- **To do**: What lines in the following entries hold the word "location"? Copy each one.
START Provided data
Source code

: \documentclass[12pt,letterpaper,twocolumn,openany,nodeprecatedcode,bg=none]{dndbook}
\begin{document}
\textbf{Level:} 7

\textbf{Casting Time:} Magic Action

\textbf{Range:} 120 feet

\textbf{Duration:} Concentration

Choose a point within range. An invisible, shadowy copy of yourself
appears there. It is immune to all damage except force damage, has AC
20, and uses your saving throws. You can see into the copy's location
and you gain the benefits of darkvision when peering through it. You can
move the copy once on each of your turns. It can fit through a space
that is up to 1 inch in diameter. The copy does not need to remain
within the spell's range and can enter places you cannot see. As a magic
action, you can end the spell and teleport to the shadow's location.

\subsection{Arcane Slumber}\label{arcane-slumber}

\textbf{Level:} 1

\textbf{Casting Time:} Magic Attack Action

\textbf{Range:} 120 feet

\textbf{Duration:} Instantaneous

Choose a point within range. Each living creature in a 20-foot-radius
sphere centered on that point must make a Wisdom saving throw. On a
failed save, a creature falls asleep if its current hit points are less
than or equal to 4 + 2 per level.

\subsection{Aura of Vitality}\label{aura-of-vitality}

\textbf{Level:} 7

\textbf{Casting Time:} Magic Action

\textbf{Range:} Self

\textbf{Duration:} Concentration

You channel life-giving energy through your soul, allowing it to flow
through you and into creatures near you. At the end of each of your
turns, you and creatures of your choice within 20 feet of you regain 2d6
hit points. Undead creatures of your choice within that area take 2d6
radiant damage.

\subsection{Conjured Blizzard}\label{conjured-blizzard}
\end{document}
END Provided data
- **Written response**:
20, and uses your saving throws. You can see into the copy's location
action, you can end the spell and teleport to the shadow's location.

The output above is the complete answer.